TASK TO CARRY OUT: For the word "Explainable", return each line of the data in which it occurs.

SOURCE DATA:
_____

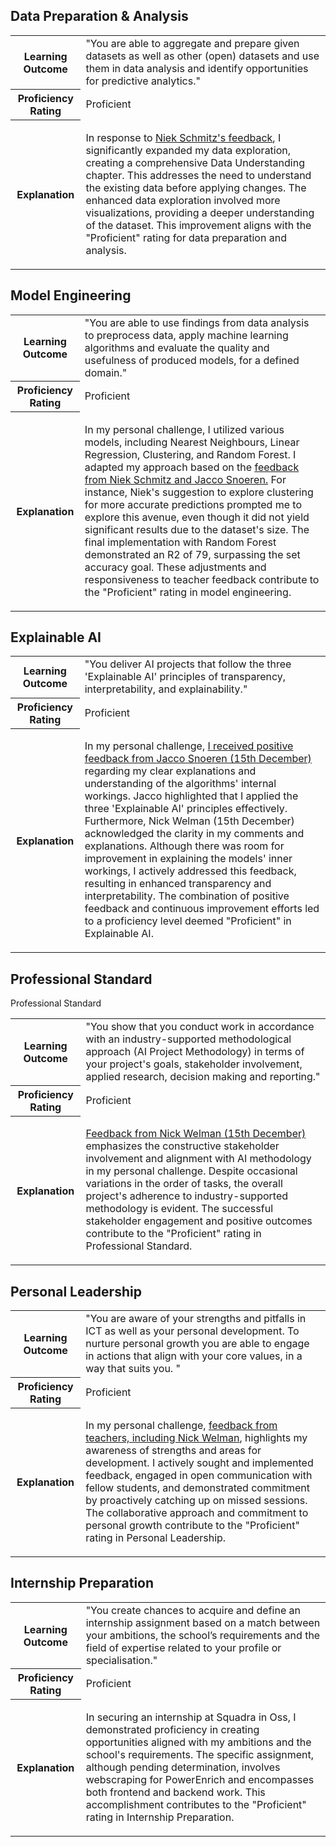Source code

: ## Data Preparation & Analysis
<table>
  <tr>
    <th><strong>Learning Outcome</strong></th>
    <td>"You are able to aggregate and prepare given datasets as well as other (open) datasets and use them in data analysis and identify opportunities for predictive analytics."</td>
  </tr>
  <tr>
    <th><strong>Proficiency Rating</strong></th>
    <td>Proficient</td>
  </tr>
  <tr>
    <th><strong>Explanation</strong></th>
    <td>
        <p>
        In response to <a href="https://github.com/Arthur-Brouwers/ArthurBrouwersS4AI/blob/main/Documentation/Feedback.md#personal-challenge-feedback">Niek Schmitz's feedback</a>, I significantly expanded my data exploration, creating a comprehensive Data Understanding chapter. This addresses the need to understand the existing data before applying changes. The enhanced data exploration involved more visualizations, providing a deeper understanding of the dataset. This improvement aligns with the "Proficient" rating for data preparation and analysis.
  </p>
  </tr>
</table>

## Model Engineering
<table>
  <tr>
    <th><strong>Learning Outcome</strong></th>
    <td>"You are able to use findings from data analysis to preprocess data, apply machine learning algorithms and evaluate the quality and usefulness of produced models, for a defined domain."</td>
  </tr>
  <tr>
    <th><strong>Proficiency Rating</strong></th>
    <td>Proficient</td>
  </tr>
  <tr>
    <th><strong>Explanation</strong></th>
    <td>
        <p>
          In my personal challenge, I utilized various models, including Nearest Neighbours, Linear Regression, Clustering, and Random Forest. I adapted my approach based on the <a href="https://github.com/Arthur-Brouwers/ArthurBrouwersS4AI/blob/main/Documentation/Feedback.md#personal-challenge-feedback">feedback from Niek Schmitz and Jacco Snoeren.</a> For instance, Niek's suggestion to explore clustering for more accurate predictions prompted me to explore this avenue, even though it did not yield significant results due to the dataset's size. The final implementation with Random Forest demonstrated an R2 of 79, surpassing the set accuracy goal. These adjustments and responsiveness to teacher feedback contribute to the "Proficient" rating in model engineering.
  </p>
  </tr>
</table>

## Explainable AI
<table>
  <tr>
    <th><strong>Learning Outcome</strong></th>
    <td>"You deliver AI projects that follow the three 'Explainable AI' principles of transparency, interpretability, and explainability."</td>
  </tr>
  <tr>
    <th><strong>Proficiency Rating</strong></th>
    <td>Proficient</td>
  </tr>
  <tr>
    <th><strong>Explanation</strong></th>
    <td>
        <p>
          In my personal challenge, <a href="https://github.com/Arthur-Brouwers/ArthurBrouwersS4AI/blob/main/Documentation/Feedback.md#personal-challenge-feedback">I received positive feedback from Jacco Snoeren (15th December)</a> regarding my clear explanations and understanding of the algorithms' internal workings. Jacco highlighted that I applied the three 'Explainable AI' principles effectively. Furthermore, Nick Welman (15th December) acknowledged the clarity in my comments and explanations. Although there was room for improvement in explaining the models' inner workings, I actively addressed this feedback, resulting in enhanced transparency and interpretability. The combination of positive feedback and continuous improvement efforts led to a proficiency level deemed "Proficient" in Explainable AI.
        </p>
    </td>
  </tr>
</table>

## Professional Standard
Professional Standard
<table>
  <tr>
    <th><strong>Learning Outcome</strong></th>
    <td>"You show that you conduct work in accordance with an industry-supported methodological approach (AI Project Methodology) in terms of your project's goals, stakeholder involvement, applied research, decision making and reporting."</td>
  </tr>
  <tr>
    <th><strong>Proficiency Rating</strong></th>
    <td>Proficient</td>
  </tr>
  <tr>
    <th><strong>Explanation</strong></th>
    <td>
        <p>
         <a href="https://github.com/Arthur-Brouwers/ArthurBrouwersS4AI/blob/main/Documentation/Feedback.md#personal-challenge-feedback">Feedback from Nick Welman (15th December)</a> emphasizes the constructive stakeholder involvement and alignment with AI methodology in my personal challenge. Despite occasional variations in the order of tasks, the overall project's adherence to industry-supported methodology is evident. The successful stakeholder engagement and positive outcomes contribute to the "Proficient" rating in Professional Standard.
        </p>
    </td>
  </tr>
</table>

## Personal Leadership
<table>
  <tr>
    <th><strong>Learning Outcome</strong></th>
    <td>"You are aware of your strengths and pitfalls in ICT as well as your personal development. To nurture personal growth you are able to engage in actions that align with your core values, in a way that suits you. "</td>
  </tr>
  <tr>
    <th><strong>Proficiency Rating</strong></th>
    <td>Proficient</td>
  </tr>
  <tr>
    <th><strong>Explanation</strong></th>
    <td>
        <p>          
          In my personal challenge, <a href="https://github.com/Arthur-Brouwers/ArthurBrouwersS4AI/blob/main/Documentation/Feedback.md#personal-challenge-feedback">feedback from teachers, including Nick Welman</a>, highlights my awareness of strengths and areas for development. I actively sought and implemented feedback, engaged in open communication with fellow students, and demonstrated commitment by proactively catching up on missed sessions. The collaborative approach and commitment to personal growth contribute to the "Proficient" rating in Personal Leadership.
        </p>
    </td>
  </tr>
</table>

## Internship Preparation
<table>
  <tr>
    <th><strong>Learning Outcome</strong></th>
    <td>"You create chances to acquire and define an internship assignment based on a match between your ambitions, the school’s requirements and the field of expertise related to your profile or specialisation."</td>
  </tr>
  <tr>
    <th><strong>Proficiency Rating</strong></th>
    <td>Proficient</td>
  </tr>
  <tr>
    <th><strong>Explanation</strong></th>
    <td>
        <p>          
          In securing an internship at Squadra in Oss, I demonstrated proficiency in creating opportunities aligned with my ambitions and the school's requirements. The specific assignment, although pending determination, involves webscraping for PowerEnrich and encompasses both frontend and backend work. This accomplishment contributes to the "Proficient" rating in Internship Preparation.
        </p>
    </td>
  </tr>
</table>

_____

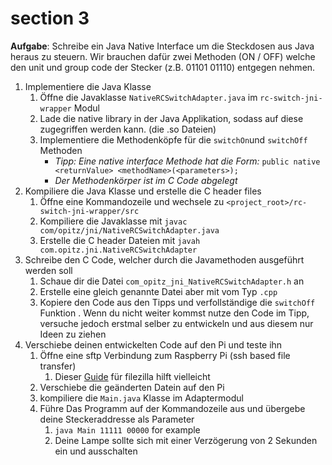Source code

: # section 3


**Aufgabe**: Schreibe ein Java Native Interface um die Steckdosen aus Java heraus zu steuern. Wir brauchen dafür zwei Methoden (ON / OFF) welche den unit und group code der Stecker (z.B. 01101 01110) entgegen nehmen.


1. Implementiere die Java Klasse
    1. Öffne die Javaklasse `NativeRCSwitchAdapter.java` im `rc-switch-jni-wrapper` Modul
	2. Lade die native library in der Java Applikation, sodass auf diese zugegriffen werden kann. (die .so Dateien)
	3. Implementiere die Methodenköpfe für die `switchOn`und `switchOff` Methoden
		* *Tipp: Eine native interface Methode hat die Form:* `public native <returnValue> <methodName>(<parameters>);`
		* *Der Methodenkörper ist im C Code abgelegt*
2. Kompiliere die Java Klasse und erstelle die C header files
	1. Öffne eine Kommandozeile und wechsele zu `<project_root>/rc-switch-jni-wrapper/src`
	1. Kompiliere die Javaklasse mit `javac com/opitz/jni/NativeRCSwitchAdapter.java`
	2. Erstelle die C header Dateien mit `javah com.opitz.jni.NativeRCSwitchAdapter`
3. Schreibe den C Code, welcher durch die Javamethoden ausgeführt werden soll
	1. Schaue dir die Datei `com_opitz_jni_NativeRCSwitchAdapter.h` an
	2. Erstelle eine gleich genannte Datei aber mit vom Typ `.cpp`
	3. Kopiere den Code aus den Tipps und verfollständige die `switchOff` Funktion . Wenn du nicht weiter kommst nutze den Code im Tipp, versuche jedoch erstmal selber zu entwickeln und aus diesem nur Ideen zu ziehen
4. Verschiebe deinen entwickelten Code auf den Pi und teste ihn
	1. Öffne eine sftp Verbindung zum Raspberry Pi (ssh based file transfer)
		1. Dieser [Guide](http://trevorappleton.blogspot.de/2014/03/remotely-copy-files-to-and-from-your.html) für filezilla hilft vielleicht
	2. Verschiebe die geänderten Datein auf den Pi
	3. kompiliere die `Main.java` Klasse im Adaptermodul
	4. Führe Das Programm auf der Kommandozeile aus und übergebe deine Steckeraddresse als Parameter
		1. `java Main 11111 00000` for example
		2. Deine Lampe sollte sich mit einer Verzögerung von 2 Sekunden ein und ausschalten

_____

ANSWER SECTION:
## Explainable AI
    <td>"You deliver AI projects that follow the three 'Explainable AI' principles of transparency, interpretability, and explainability."</td>
          In my personal challenge, <a href="https://github.com/Arthur-Brouwers/ArthurBrouwersS4AI/blob/main/Documentation/Feedback.md#personal-challenge-feedback">I received positive feedback from Jacco Snoeren (15th December)</a> regarding my clear explanations and understanding of the algorithms' internal workings. Jacco highlighted that I applied the three 'Explainable AI' principles effectively. Furthermore, Nick Welman (15th December) acknowledged the clarity in my comments and explanations. Although there was room for improvement in explaining the models' inner workings, I actively addressed this feedback, resulting in enhanced transparency and interpretability. The combination of positive feedback and continuous improvement efforts led to a proficiency level deemed "Proficient" in Explainable AI.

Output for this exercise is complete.